• **Assignment**:
Isolate every line in the records below with "around" in it.

[Plain-text document sources]
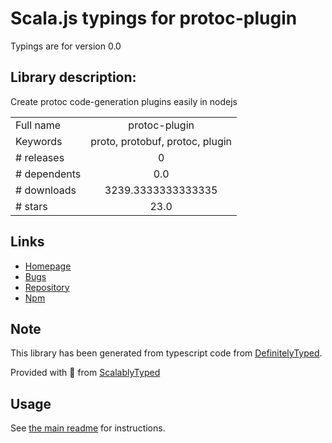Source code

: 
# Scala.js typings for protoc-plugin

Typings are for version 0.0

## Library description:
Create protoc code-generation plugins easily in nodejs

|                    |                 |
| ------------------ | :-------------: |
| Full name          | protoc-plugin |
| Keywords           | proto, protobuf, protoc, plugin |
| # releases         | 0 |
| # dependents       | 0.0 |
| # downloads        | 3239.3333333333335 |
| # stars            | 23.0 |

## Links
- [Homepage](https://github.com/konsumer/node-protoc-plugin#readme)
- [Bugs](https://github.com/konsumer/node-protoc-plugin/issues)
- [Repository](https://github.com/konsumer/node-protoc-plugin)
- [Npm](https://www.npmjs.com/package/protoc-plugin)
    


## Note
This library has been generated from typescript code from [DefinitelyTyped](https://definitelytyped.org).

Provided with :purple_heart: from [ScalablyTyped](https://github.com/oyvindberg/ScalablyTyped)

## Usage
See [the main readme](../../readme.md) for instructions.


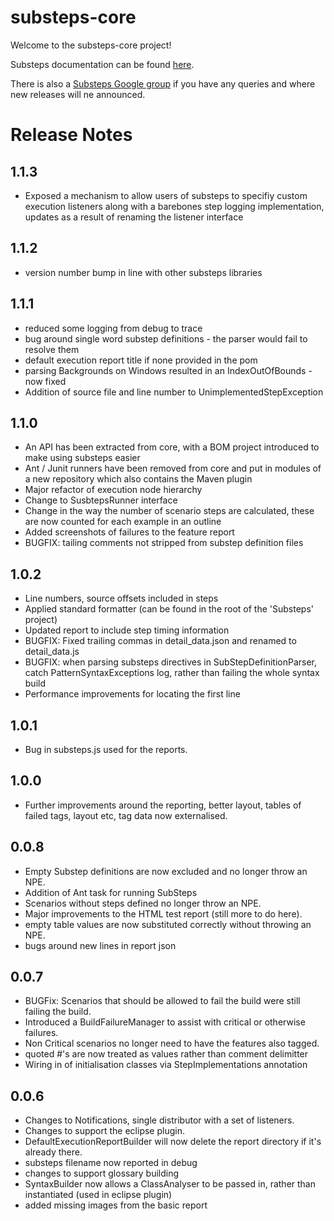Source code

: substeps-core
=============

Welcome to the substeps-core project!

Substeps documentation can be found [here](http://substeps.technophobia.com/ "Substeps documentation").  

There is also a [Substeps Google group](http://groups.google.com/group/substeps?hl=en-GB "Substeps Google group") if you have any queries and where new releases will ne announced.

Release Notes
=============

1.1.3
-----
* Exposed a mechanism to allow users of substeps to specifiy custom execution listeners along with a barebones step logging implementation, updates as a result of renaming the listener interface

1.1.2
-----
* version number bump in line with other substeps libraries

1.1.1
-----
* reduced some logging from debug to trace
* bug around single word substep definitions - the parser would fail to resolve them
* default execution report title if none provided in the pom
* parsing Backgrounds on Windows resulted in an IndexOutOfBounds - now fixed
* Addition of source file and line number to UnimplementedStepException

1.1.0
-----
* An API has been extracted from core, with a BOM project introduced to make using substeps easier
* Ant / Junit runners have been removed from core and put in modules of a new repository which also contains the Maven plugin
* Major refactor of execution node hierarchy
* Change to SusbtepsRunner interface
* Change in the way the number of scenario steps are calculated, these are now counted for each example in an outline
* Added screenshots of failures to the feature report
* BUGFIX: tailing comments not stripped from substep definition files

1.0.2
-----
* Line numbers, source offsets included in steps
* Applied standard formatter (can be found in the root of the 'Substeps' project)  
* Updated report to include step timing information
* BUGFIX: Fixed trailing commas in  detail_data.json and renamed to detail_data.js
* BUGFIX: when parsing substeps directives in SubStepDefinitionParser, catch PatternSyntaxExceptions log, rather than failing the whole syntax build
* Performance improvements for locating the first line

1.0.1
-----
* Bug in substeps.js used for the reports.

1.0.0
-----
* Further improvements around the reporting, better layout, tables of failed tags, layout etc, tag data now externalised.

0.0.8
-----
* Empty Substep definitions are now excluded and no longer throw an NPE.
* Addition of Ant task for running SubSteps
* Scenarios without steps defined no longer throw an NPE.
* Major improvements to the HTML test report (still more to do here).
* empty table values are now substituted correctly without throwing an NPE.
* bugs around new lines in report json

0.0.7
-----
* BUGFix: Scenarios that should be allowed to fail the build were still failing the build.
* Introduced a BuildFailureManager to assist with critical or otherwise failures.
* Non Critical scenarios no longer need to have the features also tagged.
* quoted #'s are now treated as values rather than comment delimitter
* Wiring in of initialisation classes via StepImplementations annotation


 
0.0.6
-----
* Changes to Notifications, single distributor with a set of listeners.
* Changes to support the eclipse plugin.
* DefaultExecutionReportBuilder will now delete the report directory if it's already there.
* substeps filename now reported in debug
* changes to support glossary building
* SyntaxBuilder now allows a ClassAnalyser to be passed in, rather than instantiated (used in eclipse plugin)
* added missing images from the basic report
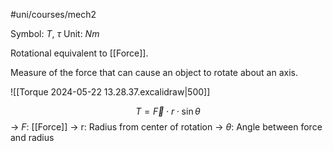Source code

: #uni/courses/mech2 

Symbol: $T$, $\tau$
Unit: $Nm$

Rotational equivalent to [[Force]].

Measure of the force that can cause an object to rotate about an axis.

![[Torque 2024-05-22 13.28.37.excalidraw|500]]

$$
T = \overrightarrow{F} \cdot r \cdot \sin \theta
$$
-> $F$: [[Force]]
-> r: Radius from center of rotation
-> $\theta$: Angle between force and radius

• **Exercise result**:
* bug around single word substep definitions - the parser would fail to resolve them
* Further improvements around the reporting, better layout, tables of failed tags, layout etc, tag data now externalised.
* bugs around new lines in report json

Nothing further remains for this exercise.